Supplied information:
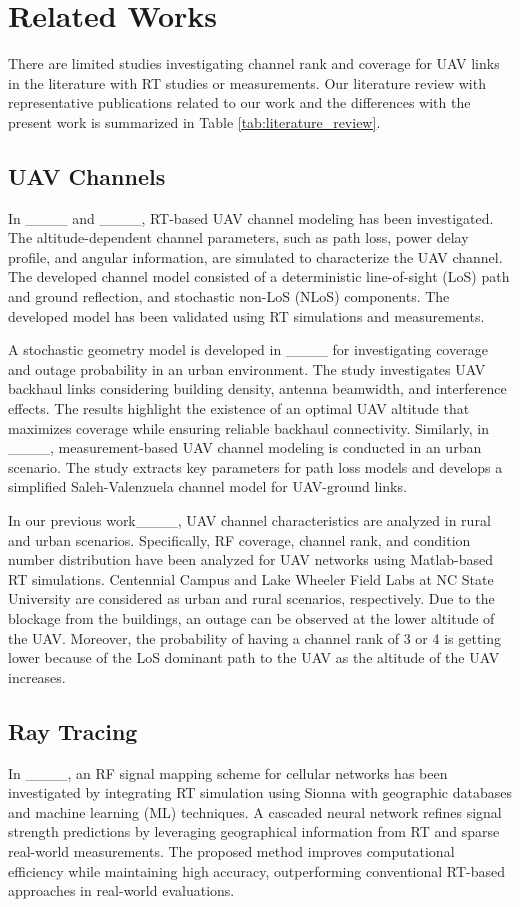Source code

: \section{Related Works}
\label{ch:related_works}
There are limited studies investigating channel rank and coverage for UAV links in the literature with RT studies or measurements. Our literature review with representative publications related to our work and the differences with the present work is summarized in Table \ref{tab:literature_review}.

\subsection{UAV Channels}
In ____ and ____, RT-based UAV channel modeling has been investigated. The altitude-dependent channel parameters, such as path loss, power delay profile, and angular information, are simulated to characterize the UAV channel. The developed channel model consisted of a deterministic line-of-sight (LoS) path and ground reflection, and stochastic non-LoS (NLoS) components. The developed model has been validated using RT simulations and measurements.  

A stochastic geometry model is developed in ____ for investigating coverage and outage probability in an urban environment. The study investigates UAV backhaul links considering building density, antenna beamwidth, and interference effects. The results highlight the existence of an optimal UAV altitude that maximizes coverage while ensuring reliable backhaul connectivity. Similarly, in ____, measurement-based UAV channel modeling is conducted in an urban scenario. The study extracts key parameters for path loss models and develops a simplified Saleh-Valenzuela channel model for UAV-ground links.

In our previous work____, UAV channel characteristics are analyzed in rural and urban scenarios. Specifically, RF coverage, channel rank, and condition number distribution have been analyzed for UAV networks using Matlab-based RT simulations. Centennial Campus and Lake Wheeler Field Labs at NC State University are considered as urban and rural scenarios, respectively. Due to the blockage from the buildings, an outage can be observed at the lower altitude of the UAV. Moreover, the probability of having a channel rank of 3 or 4 is getting lower because of the LoS dominant path to the UAV as the altitude of the UAV increases.


\subsection{Ray Tracing}
In ____, an RF signal mapping scheme for cellular networks has been investigated by integrating RT simulation using Sionna with geographic databases and machine learning (ML) techniques. A cascaded neural network refines signal strength predictions by leveraging geographical information from RT and sparse real-world measurements. The proposed method improves computational efficiency while maintaining high accuracy, outperforming conventional RT-based approaches in real-world evaluations.

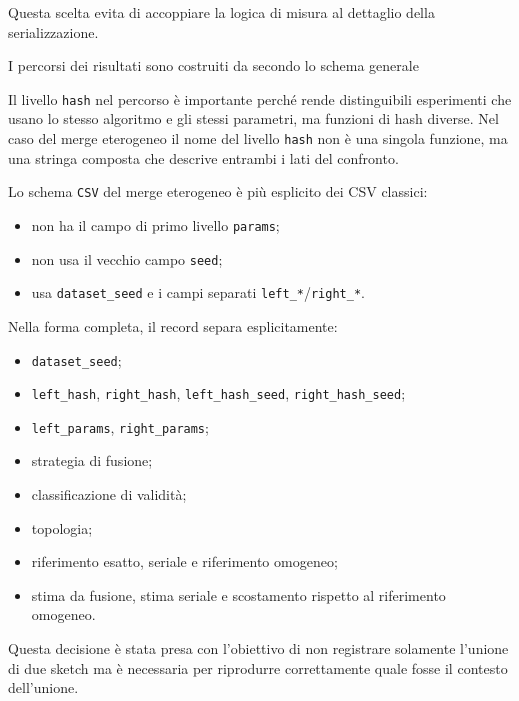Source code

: Questa scelta evita di accoppiare la logica di misura al dettaglio della
serializzazione.

I percorsi dei risultati sono costruiti da
 secondo lo schema generale
\begin{center}
\small
{}
\end{center}

Il livello \texttt{hash} nel percorso è importante perché rende distinguibili
esperimenti che usano lo stesso algoritmo e gli stessi parametri, ma funzioni di
hash diverse. Nel caso del merge eterogeneo il nome del livello \texttt{hash}
non è una singola funzione, ma una stringa composta che descrive entrambi i lati
del confronto.

Lo schema \texttt{CSV} del merge eterogeneo è più esplicito dei CSV classici:
\begin{itemize}
    \item non ha il campo di primo livello \texttt{params};
    \item non usa il vecchio campo \texttt{seed};
    \item usa \texttt{dataset\_seed} e i campi separati
    \texttt{left\_*}/\texttt{right\_*}.
\end{itemize}

Nella forma completa, il record separa esplicitamente:
\begin{itemize}
    \item \texttt{dataset\_seed};
    \item \texttt{left\_hash}, \texttt{right\_hash},
    \texttt{left\_hash\_seed}, \texttt{right\_hash\_seed};
    \item \texttt{left\_params}, \texttt{right\_params};
    \item strategia di fusione;
    \item classificazione di validità;
    \item topologia;
    \item riferimento esatto, seriale e riferimento omogeneo;
    \item stima da fusione, stima seriale e scostamento rispetto al riferimento
    omogeneo.
\end{itemize}

Questa decisione \`e stata presa con l'obiettivo di non registrare solamente l'unione di due sketch
ma \`e necessaria per riprodurre correttamente quale fosse il contesto dell'unione.

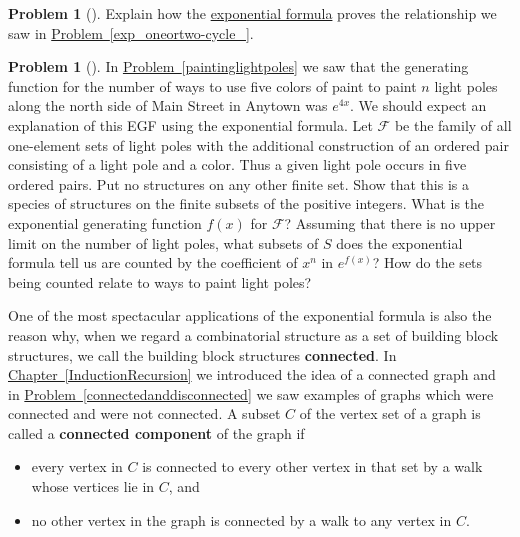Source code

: \documentclass[10pt,]{book}
\newcommand{\terminology}[1]{\textbf{#1}}
\theoremstyle{plain}
\theoremstyle{definition}
\newtheorem{activity}[project]{Problem}
\theoremstyle{definition}
\numberwithin{equation}{chapter}
\newcommand{\F}{\mathcal{F}}
\begin{document}
\begin{activity}[] \label{activity-416}
Explain how the \hyperref[exponentialformulathm]{exponential formula} proves the relationship we saw in \hyperref[exp_oneortwo-cycle_]{Problem~\ref{exp_oneortwo-cycle_}}.%
\end{activity}
\begin{activity}[] \label{activity-417}
In \hyperref[paintinglightpoles]{Problem~\ref{paintinglightpoles}} we saw that the generating function for the number of ways to use five colors of paint to paint \(n\) light poles along the north side of Main Street in Anytown was \(e^{4x}\). We should expect an explanation of this EGF using the exponential formula. Let \(\F\) be the family of all one-element sets of light poles with the additional construction of an ordered pair consisting of a light pole and a color. Thus a given light pole occurs in five ordered pairs. Put no structures on any other finite set. Show that this is a species of structures on the finite subsets of the positive integers. What is the exponential generating function \(f(x)\) for \(\F\)? Assuming that there is no upper limit on the number of light poles, what subsets of \(S\) does the exponential formula tell us are counted by the coefficient of \(x^n\) in \(e^{f(x)}\)? How do the sets being counted relate to ways to paint light poles?%
\end{activity}
One of the most spectacular applications of the exponential formula is also the reason why, when we regard a combinatorial structure as a set of building block structures, we call the building block structures \terminology{connected}. In \hyperref[InductionRecursion]{Chapter~\ref{InductionRecursion}} we introduced the idea of a connected graph and in \hyperref[connectedanddisconnected]{Problem~\ref{connectedanddisconnected}} we saw examples of graphs which were connected and were not connected. A subset \(C\) of the vertex set of a graph is called a \terminology{connected component} of the graph if \leavevmode%
\begin{itemize}[label=\textbullet]
\item{}every vertex in \(C\) is connected to every other vertex in that set by a walk whose vertices lie in \(C\), and%
\item{}no other vertex in the graph is connected by a walk to any vertex in \(C\).%
\end{itemize}
\end{document}
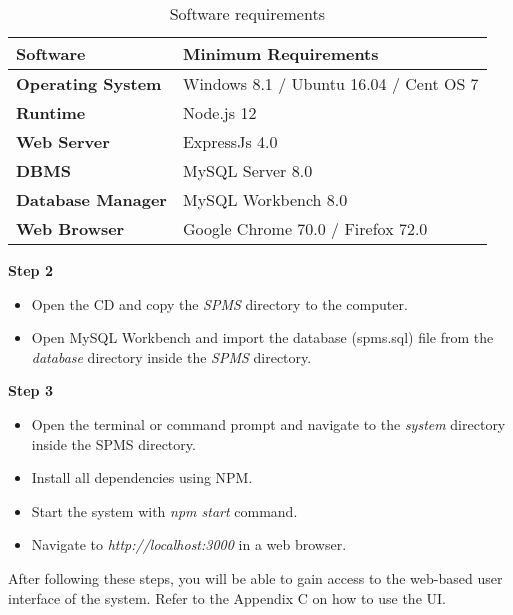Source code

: \documentclass[12pt]{report}
\begin{document}
\begin{table}[H]
	\centering
	\begin{tabular}{ | p{2.5cm} | p{8.5cm} |}
		\hline
		\bf{Software}         & \bf{Minimum Requirements}              \\
		\hline
		\bf{Operating System} & Windows 8.1 / Ubuntu 16.04 / Cent OS 7 \\
		\hline
		\bf{Runtime}          & Node.js 12                             \\
		\hline
		\bf{Web Server}       & ExpressJs  4.0                         \\
		\hline
		\bf{DBMS}             & MySQL Server 8.0                       \\
		\hline
		\bf{Database Manager} & MySQL Workbench 8.0                    \\
		\hline
		\bf{Web Browser}      & Google Chrome 70.0 / Firefox   72.0    \\
		\hline
	\end{tabular}
	\caption{Software requirements}
	\label{tbl:softwareRequirements}
\end{table}

\noindent
{\large{\bf{Step 2}}}
\begin{itemize}
	\item Open the CD and copy the {\it{SPMS}} directory to the computer.
	\item Open MySQL Workbench and import the database (spms.sql) file from the {\it{database}} directory inside the {\it{SPMS}} directory.
\end{itemize}

\noindent
{\large{\bf{Step 3}}}
\begin{itemize}
	\item Open the terminal or command prompt and navigate to the {\it{system}} directory inside the SPMS directory.
	\item Install all dependencies using NPM.
	\item Start the system with {\it{npm start}} command.
	\item Navigate to {\it{http://localhost:3000}} in a web browser.
\end{itemize}

After following these steps, you will be able to gain access to the web-based user interface of the system. Refer to the Appendix C on how to use the UI.

\setcounter{chapter}{2}
\setcounter{section}{0}
\setcounter{figure}{0}
\end{document}
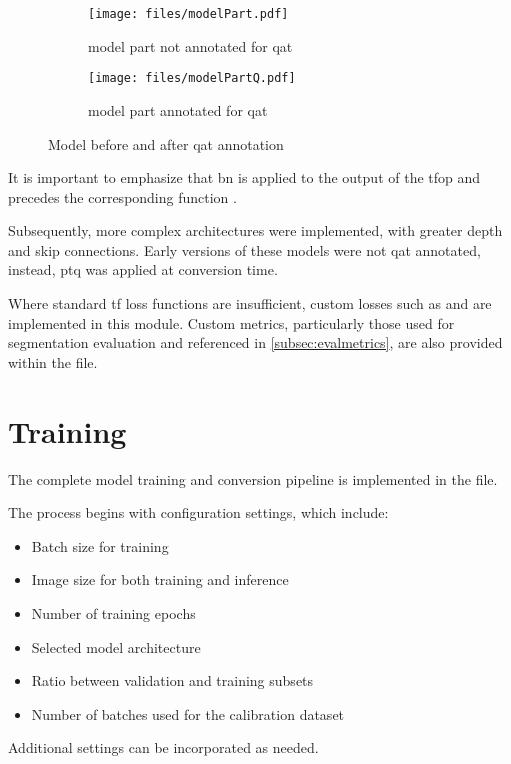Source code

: {\begin{figure}[H]
  \centering
  \begin{subfigure}[t]{0.48\textwidth}
    \centering
    \texttt{[image: files/modelPart.pdf]}
    \caption{model part not annotated for \protect\gls{qat}}
  \end{subfigure}
  \hfill
  \begin{subfigure}[t]{0.48\textwidth}
    \centering
    \texttt{[image: files/modelPartQ.pdf]}
    \caption{model part annotated for \protect\gls{qat}}
  \end{subfigure}
  \caption{Model before and after \protect\gls{qat} annotation}
  \label{fig:quantnotquantcomp}
\end{figure}

It is important to emphasize that \gls{bn} is applied to the output of the  \gls{tfop} and precedes the corresponding  function \cite{batchnormActivation}.

Subsequently, more complex  architectures were implemented, with greater depth and skip connections.
Early versions of these models were not \gls{qat} annotated, instead, \gls{ptq} was applied at conversion time.

Where standard \gls{tf} loss functions are insufficient, custom losses such as  and  are implemented in this module.
Custom metrics, particularly those used for segmentation evaluation and referenced in \autoref{subsec:evalmetrics}, are also provided within the  file.

\section{Training}
\label{sec:training}

The complete model training and conversion pipeline is implemented in the  file.

The process begins with configuration settings, which include:
\begin{itemize}
\item Batch size for training
\item Image size for both training and inference
\item Number of training epochs
\item Selected model architecture
\item Ratio between validation and training subsets
\item Number of batches used for the calibration dataset
\end{itemize}
Additional settings can be incorporated as needed.

}
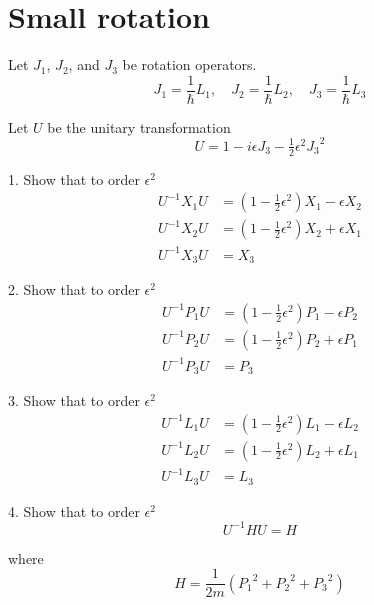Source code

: 

\section*{Small rotation}

Let $J_1$, $J_2$, and $J_3$ be rotation operators.
\begin{equation*}
J_1=\frac{1}{\hbar}L_1,\quad
J_2=\frac{1}{\hbar}L_2,\quad
J_3=\frac{1}{\hbar}L_3
\end{equation*}

Let $U$ be the unitary transformation
\begin{equation*}
U=1-i\epsilon J_3-\tfrac{1}{2}\epsilon^2{J_3}^2
\end{equation*}

1. Show that to order $\epsilon^2$
\begin{align*}
U^{-1}X_1U&=\left(1-\tfrac{1}{2}\epsilon^2\right)X_1-\epsilon X_2
\\
U^{-1}X_2U&=\left(1-\tfrac{1}{2}\epsilon^2\right)X_2+\epsilon X_1
\\
U^{-1}X_3U&=X_3
\end{align*}

2. Show that to order $\epsilon^2$
\begin{align*}
U^{-1}P_1U&=\left(1-\tfrac{1}{2}\epsilon^2\right)P_1-\epsilon P_2
\\
U^{-1}P_2U&=\left(1-\tfrac{1}{2}\epsilon^2\right)P_2+\epsilon P_1
\\
U^{-1}P_3U&=P_3
\end{align*}

3. Show that to order $\epsilon^2$
\begin{align*}
U^{-1}L_1U&=\left(1-\tfrac{1}{2}\epsilon^2\right)L_1-\epsilon L_2
\\
U^{-1}L_2U&=\left(1-\tfrac{1}{2}\epsilon^2\right)L_2+\epsilon L_1
\\
U^{-1}L_3U&=L_3
\end{align*}

4. Show that to order $\epsilon^2$
\begin{equation*}
U^{-1}HU=H
\end{equation*}

where
\begin{equation*}
H=\frac{1}{2m}\left({P_1}^2+{P_2}^2+{P_3}^2\right)
\end{equation*}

Activity:
Set down exactly the lines of the listing above, from the line holding "4. Show that to order $\epsilon^2$" through its last line, with nothing added.

The completed task:
4. Show that to order $\epsilon^2$
\begin{equation*}
U^{-1}HU=H
\end{equation*}

where
\begin{equation*}
H=\frac{1}{2m}\left({P_1}^2+{P_2}^2+{P_3}^2\right)
\end{equation*}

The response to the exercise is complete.